Una despedida sin nostalgia
Cómo escapar del obituario fácil y evidente, cómo despedir digna y cabalmente a Lauren Bacall sin acudir a los tópicos y lugares de siempre, a la voz ronca y grave de la joven actriz, a la mirada y el porte felinos, al humo del cigarro, al famoso silbido, a Bogart. Difícil, por no decir imposible. Tal vez porque pocas actrices como la Bacall han estado tan encerradas en el panteón de la mitología del cine clásico, esa misma que genera estos discursos, siempre tan parecidos, siempre tan afectados, literarios y nostálgicos, sobre el lugar que ocupa el cine en la memoria colectiva y heredada, incluso en la de aquellos que nunca vivieron ni se alimentaron de su leyenda.
La Bacall fue, en todo caso, una actriz de recorrido guadianesco. Apareció, joven, descarada y deslumbrante (ya están aquí los adjetivos de siempre), en una serie memorable de títulos de mediados de los cuarenta que preludiaban una cierta modernidad y un cierto cambio de paradigma en el prototipo de los roles de la star femenina de Hollywood.
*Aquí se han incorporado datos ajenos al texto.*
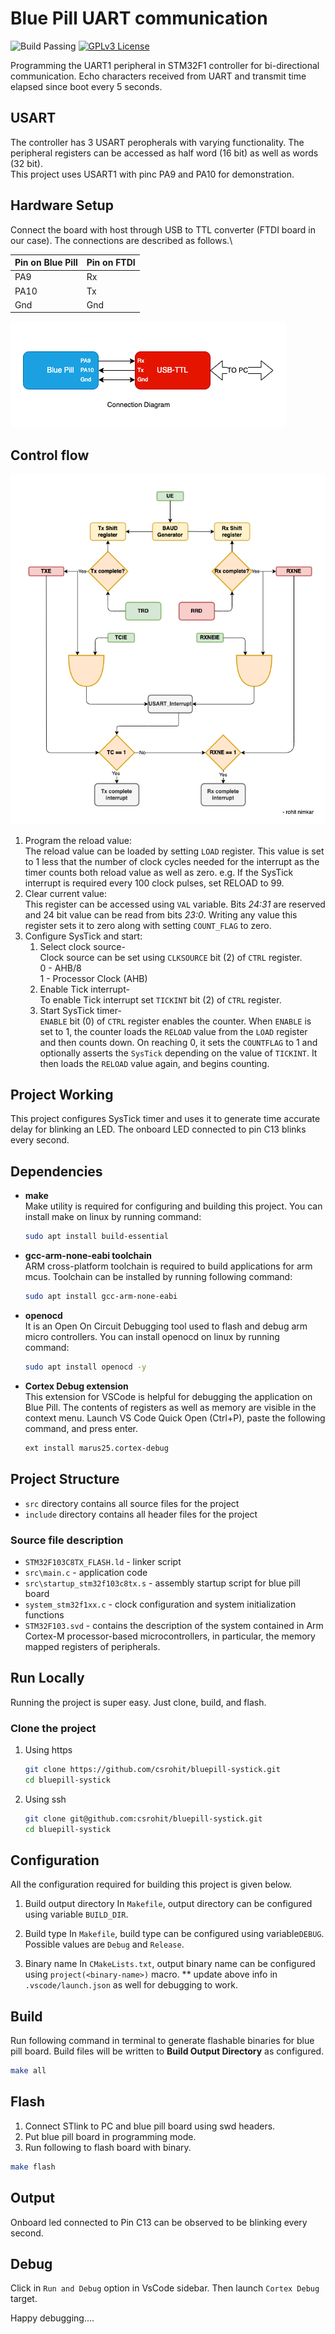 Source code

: # Blue Pill UART communication

![Build Passing](https://img.shields.io/badge/build-passing-brightgreen) [![GPLv3 License](https://img.shields.io/badge/License-GPL%20v3-yellow.svg)](https://opensource.org/licenses/)

Programming the UART1 peripheral in STM32F1 controller for bi-directional communication. Echo characters received from UART and transmit time elapsed since boot every 5 seconds.

## USART

The controller has 3 USART peropherals with varying functionality. The peripheral registers can be accessed as half word (16 bit) as well as words (32 bit).\
This project uses USART1 with pinc PA9 and PA10 for demonstration.

## Hardware Setup

Connect the board with host through USB to TTL converter (FTDI board in our case). The connections are described as follows.\

| Pin on Blue Pill  | Pin on FTDI  |
|------------------ |------------- |
| PA9               | Rx           |
| PA10              | Tx           |
| Gnd               | Gnd          |

![Connection diagram for USART1](https://github.com/csrohit/bluepill-baremetal-projects/blob/main/uart-polling/resources/label.png "USART1: connection diagram")

## Control flow

![Control Flow Diagram](https://github.com/csrohit/bluepill-baremetal-projects/blob/main/uart-polling/resources/flow.png "USART: Control folow diagram")

1. Program the reload value:\
   The reload value can be loaded by setting `LOAD` register. This value is set to 1 less that the number of clock cycles needed for the interrupt as the timer counts both reload value as well as zero. e.g. If the SysTick interrupt is required every 100 clock pulses, set RELOAD to 99.
2. Clear current value:\
   This register can be accessed using `VAL` variable. Bits *24:31* are reserved and 24 bit value can be read from bits *23:0*. Writing any value this register sets it to zero along with setting `COUNT_FLAG` to zero.
3. Configure SysTick and start:
   1. Select clock source-\
        Clock source can be set using `CLKSOURCE` bit (2) of `CTRL` register.\
        0 - AHB/8\
        1 - Processor Clock (AHB)
   2. Enable Tick interrupt-\
        To enable Tick interrupt set `TICKINT` bit (2) of `CTRL` register.
   3. Start SysTick timer-\
        `ENABLE` bit (0) of `CTRL` register enables the counter. When `ENABLE` is set to 1, the counter loads the `RELOAD` value from the `LOAD` register and then counts down. On reaching 0, it sets the `COUNTFLAG` to 1 and optionally asserts the `SysTick` depending on the value of `TICKINT`. It then loads the `RELOAD` value again, and begins counting.

## Project Working

This project configures SysTick timer and uses it to generate time accurate delay for blinking an LED. The onboard LED connected to pin C13 blinks every second.

## Dependencies

* **make**\
    Make utility is required for configuring and building this project. You can install make on linux by running command:

    ```bash
    sudo apt install build-essential
    ```

* **gcc-arm-none-eabi toolchain**\
    ARM cross-platform toolchain is required to build applications for arm mcus. Toolchain can be installed by running following command:

    ```bash
    sudo apt install gcc-arm-none-eabi
    ```

* **openocd**\
    It is an Open On Circuit Debugging tool used to flash and debug arm micro controllers. You can install openocd on linux by running command:

   ```bash
   sudo apt install openocd -y
   ```

* **Cortex Debug extension**\
    This extension for VSCode is helpful for debugging the application on Blue Pill. The contents of registers as well as memory are visible in the context menu.
    Launch VS Code Quick Open (Ctrl+P), paste the following command, and press enter.

     ```bash
    ext install marus25.cortex-debug
    ```

## Project Structure

* `src` directory contains all source files for the project
* `include` directory contains all header files for the project

### Source file description

* `STM32F103C8TX_FLASH.ld`  - linker script
* `src\main.c` - application code
* `src\startup_stm32f103c8tx.s` - assembly startup script for blue pill board
* `system_stm32f1xx.c` - clock configuration and system initialization functions
* `STM32F103.svd` - contains the description of the system contained in Arm Cortex-M processor-based microcontrollers, in particular, the memory mapped registers of peripherals.

## Run Locally

Running the project is super easy. Just clone, build, and flash.

### Clone the project

1. Using https

    ```bash
    git clone https://github.com/csrohit/bluepill-systick.git
    cd bluepill-systick
    ```

2. Using ssh

    ```bash
    git clone git@github.com:csrohit/bluepill-systick.git
    cd bluepill-systick
    ```

## Configuration

All the configuration required for building this project is given below.

1. Build output directory
    In `Makefile`, output directory can be configured using variable `BUILD_DIR`.

2. Build type
    In `Makefile`, build type can be configured using variable`DEBUG`. Possible values are `Debug` and `Release`.

3. Binary name
    In `CMakeLists.txt`, output binary name can be configured using `project(<binary-name>)` macro.
    ** update above info in `.vscode/launch.json` as well for debugging to work.

## Build

Run following command in terminal to generate flashable binaries for blue pill board. Build files will be written to **Build Output Directory** as configured.

```bash
make all
```

## Flash

1. Connect STlink to PC and blue pill board using swd headers.
2. Put blue pill board in programming mode.
3. Run following to flash board with binary.

```bash
make flash
```

## Output

Onboard led connected to Pin C13 can be observed to be blinking every second.

## Debug

Click in `Run and Debug` option in VsCode sidebar. Then launch `Cortex Debug` target.

Happy debugging....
Tener y no tener, El sueño eterno, La senda tenebrosa o Cayo Largo conforman un corpus sólido que permanece ahí, prácticamente aislado, siempre a flote, como la quintaesencia de lo mejor de una era que condensó las maneras del noir, una base literaria de primera categoría, la artesanía invisible de algunos grandes autores (Hawks, Huston) y el poder icónico de unas estrellas, Bogart y Bacall, que concentraban y destilaban en su dialéctica poderosa y juguetona todo el potencial erótico perdido en las películas tras la imposición de los rigores del Código Hays y en plena era de la sospecha alentada por McCarthy.
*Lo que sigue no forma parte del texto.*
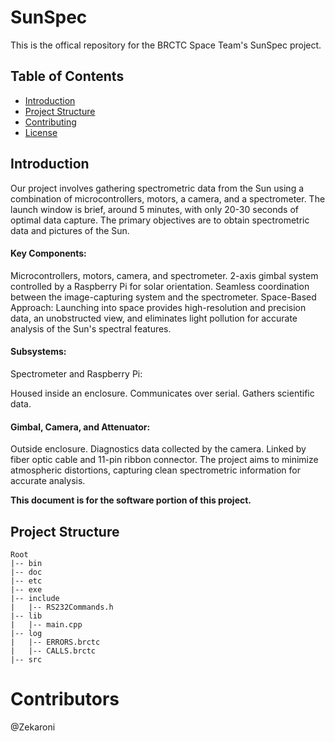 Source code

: # SunSpec
This is the offical repository for the BRCTC Space Team's SunSpec project.


## Table of Contents
- [Introduction](#introduction)
- [Project Structure](#project-structure)
- [Contributing](#contributing)
- [License](#license)

## Introduction

Our project involves gathering spectrometric data from the Sun using a combination of microcontrollers, motors, a camera, and a spectrometer. The launch window is brief, around 5 minutes, with only 20-30 seconds of optimal data capture. The primary objectives are to obtain spectrometric data and pictures of the Sun.

#### Key Components:

Microcontrollers, motors, camera, and spectrometer.
2-axis gimbal system controlled by a Raspberry Pi for solar orientation.
Seamless coordination between the image-capturing system and the spectrometer.
Space-Based Approach:
Launching into space provides high-resolution and precision data, an unobstructed view, and eliminates light pollution for accurate analysis of the Sun's spectral features.

#### Subsystems:

Spectrometer and Raspberry Pi:

Housed inside an enclosure.
Communicates over serial.
Gathers scientific data.

#### Gimbal, Camera, and Attenuator:

Outside enclosure.
Diagnostics data collected by the camera.
Linked by fiber optic cable and 11-pin ribbon connector.
The project aims to minimize atmospheric distortions, capturing clean spectrometric information for accurate analysis.

**This document is for the software portion of this project.**

## Project Structure

```
Root
|-- bin
|-- doc
|-- etc
|-- exe
|-- include
|   |-- RS232Commands.h
|-- lib
|   |-- main.cpp
|-- log
|   |-- ERRORS.brctc
|   |-- CALLS.brctc
|-- src
```

# Contributors
@Zekaroni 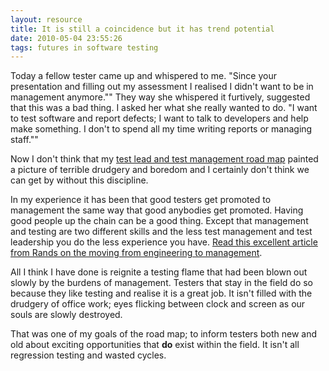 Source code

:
 ```yaml
---
layout: resource
title: It is still a coincidence but it has trend potential
date: 2010-05-04 23:55:26
tags: futures in software testing
---
```

Today a fellow tester came up and whispered to me. "Since your presentation and filling out my assessment I realised I didn't want to be in management anymore."" They way she whispered it furtively, suggested that this was a bad thing. I asked her what she really wanted to do.  "I want to test software and report defects; I want to talk to developers and help make something. I don't to spend all my time writing reports or managing staff.""

Now I don't think that my [test lead and test management road map](/resources/futures-in-software-testing-test-lead-test-manager.html) painted a picture of terrible drudgery and boredom and I certainly don't think we can get by without this discipline.

In my experience it has been that good testers get promoted to management the same way that good anybodies get promoted. Having good people up the chain can be a good thing. Except that management and testing are two different skills and the less test management and test leadership you do the less experience you have. [Read this excellent article from Rands on the moving from engineering to management](http://www.randsinrepose.com/archives/2009/01/25/a_disclosure.html).

All I think I have done is reignite a testing flame that had been blown out slowly by the burdens of management. Testers that stay in the field do so because they like testing and realise it is a great job. It isn't filled with the drudgery of office work; eyes flicking between clock and screen as our souls are slowly destroyed.

That was one of my goals of the road map; to inform testers both new and old about exciting opportunities that **do** exist within the field. It isn't all regression testing and wasted cycles. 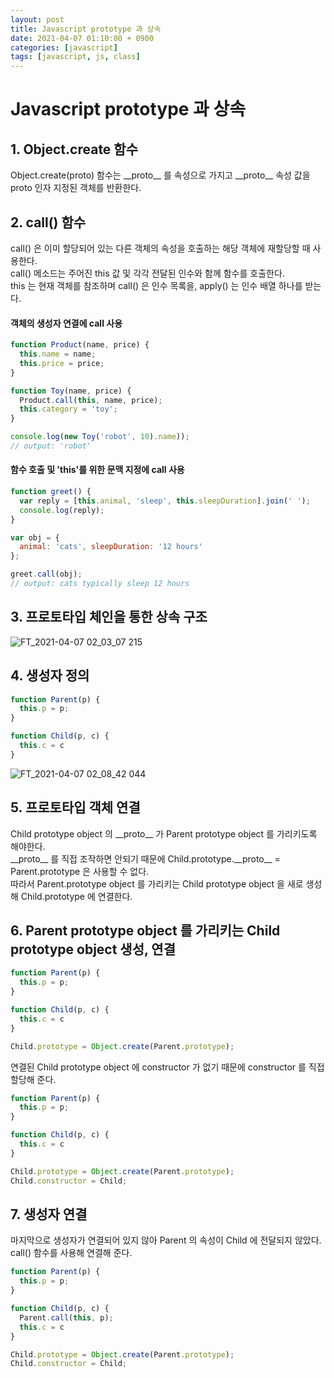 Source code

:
 ```yaml
---
layout: post
title: Javascript prototype 과 상속
date: 2021-04-07 01:10:00 + 0900
categories: [javascript]
tags: [javascript, js, class]
---
```

#  Javascript prototype 과 상속

## 1. Object.create 함수
  Object.create(proto) 함수는 \_\_proto__ 를 속성으로 가지고 \_\_proto__ 속성 값을 proto 인자 지정된 객체를 반환한다.
  
## 2. call() 함수
  call() 은 이미 할당되어 있는 다른 객체의 속성을 호출하는 해당 객체에 재할당할 때 사용한다.  
  call() 메소드는 주어진 this 값 및 각각 전달된 인수와 함께 함수를 호출한다.   
  this 는 현재 객체를 참조하며 call() 은 인수 목록을, apply() 는 인수 배열 하나를 받는다.   
  
#### 객체의 생성자 연결에 call 사용
  ```javascript
  function Product(name, price) {
    this.name = name;
    this.price = price;
  }
  
  function Toy(name, price) {
    Product.call(this, name, price);
    this.category = 'toy';
  }
  
  console.log(new Toy('robot', 10).name));
  // output: 'robot'
  ```
  
#### 함수 호출 및 'this'를 위한 문맥 지정에 call 사용
  ```javascript
  function greet() {
    var reply = [this.animal, 'sleep', this.sleepDuration].join(' ');
    console.log(reply);
  }
  
  var obj = {
    animal: 'cats', sleepDuration: '12 hours'
  };
  
  greet.call(obj);
  // output: cats typically sleep 12 hours
  ```
  
## 3. 프로토타입 체인을 통한 상속 구조
![FT_2021-04-07 02_03_07 215](https://user-images.githubusercontent.com/13375810/113752739-466e3800-9748-11eb-8555-b89f45382398.png)
  
## 4. 생성자 정의
```javascript
function Parent(p) {
  this.p = p;
}

function Child(p, c) {
  this.c = c
}
```
![FT_2021-04-07 02_08_42 044](https://user-images.githubusercontent.com/13375810/113752792-5554ea80-9748-11eb-90dc-7796495ad583.png)


## 5. 프로토타입 객체 연결
  Child prototype object 의 \_\_proto__ 가 Parent prototype object 를 가리키도록 해야한다.   
  \_\_proto__ 를 직접 조작하면 안되기 때문에 Child.prototype.\_\_proto__ = Parent.prototype 은 사용할 수 없다.   
  따라서 Parent.prototype object 를 가리키는 Child prototype object 을 새로 생성해 Child.prototype 에 연결한다.
  
## 6. Parent prototype object 를 가리키는 Child prototype object 생성, 연결
  ```javascript
  function Parent(p) {
    this.p = p;
  }

  function Child(p, c) {
    this.c = c
  }
  
  Child.prototype = Object.create(Parent.prototype);
  ```
  연결된 Child prototype object 에 constructor 가 없기 때문에 constructor 를 직접 할당해 준다.
  ```javascript
  function Parent(p) {
    this.p = p;
  }

  function Child(p, c) {
    this.c = c
  }
  
  Child.prototype = Object.create(Parent.prototype);
  Child.constructor = Child;
  ```
  
## 7. 생성자 연결
마지막으로 생성자가 연결되어 있지 않아 Parent 의 속성이 Child 에 전달되지 않았다. call() 함수를 사용해 연결해 준다.
  ```javascript
  function Parent(p) {
    this.p = p;
  }

  function Child(p, c) {
    Parent.call(this, p);
    this.c = c
  }
  
  Child.prototype = Object.create(Parent.prototype);
  Child.constructor = Child;
  ```
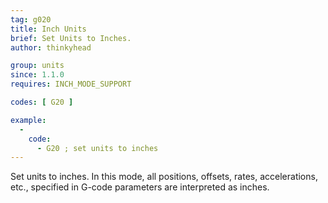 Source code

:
 ```yaml
---
tag: g020
title: Inch Units
brief: Set Units to Inches.
author: thinkyhead

group: units
since: 1.1.0
requires: INCH_MODE_SUPPORT

codes: [ G20 ]

example:
  -
    code:
      - G20 ; set units to inches
---
```


Set units to inches. In this mode, all positions, offsets, rates, accelerations, etc., specified in G-code parameters are interpreted as inches.

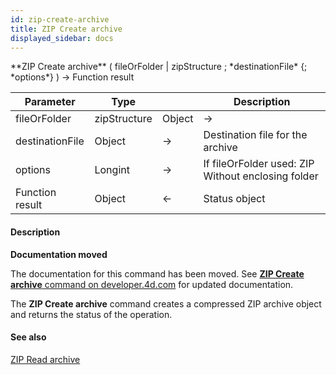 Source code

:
 ```yaml
---
id: zip-create-archive
title: ZIP Create archive
displayed_sidebar: docs
---
```


<!--REF #_command_.ZIP Create archive.Syntax-->**ZIP Create archive** ( fileOrFolder | zipStructure  ; *destinationFile* {; *options*} ) -> Function result<!-- END REF-->
<!--REF #_command_.ZIP Create archive.Params-->
| Parameter | Type |  | Description |
| --- | --- | --- | --- |
| fileOrFolder | zipStructure | Object | -> | File or Folder object to compress |
| destinationFile | Object | -> | Destination file for the archive |
| options | Longint | -> | If fileOrFolder used: ZIP Without enclosing folder |
| Function result | Object | <- | Status object |

<!-- END REF-->

#### Description 



**Documentation moved**

The documentation for this command has been moved. See [**ZIP Create archive** command on developer.4d.com](https://developer.4d.com/docs/API/ZipArchiveClass#zip-create-archive) for updated documentation.

The **ZIP Create archive** command creates a compressed ZIP archive object and returns the status of the operation. 

#### See also 
[ZIP Read archive](zip-read-archive.md)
La Bacall queda ya para siempre como aquella joven irreductible y desafiante, como esa belleza de cierto porte high society capaz de acudir a manifestaciones sin perder un ápice de su estilo y su elegancia, tan a contracorriente, o tan moderna, como se prefiera, en una época de muñecas diseñadas por estilistas, peluqueros y maquilladores a sueldo.
Lo que sigue luego son papeles contados, apariciones esporádicas en los tiempos del Technicolor, títulos (Mi desconfiada esposa, Cómo casarse con un millonario, Escrito sobre el viento) donde su madurez (acelerada, a contrapelo, aún era terriblemente joven cuando los protagonizó) y su condición de viuda de pasaron mucho más desapercibidos, como si su tiempo y su imagen no pudiera ser ya otra en la memoria que aquella en blanco y negro de la década anterior.
Convertida en personificación de una determinada elegancia femenina, más requerida o valorada por los estilistas que por el mundo del cine, a donde acudía ya en contadas ocasiones y como guest star de lujo, Bacall se reivindicó siempre a sí misma como mujer antes que como mito viviente, perseveró en sus apariciones públicas, dejando ver siempre su edad y sus arrugas, sin sucumbir al retiro dorado y momificado de muchas compañeras de promoción, recluidas en sus mansiones y rodeadas de gatos y caniches.
La vejez nos la devolvió al gran cine en dos títulos importantes, Reencarnación y Dogville. En el primero, Jonathan Glazer supo ver todo ese porte aristocrático y esa inteligente frialdad neoyorquina que corría por sus venas. En el segundo, el danés Lars Von Trier entendió su lugar en la mitología norteamericana para situarla en unos escenarios desnudos dispuestos para el drama, la tragedia y la catarsis. Dos filmes que son también, mal que les pese a los nostálgicos, parte fundamental de su legado a la Historia del cine.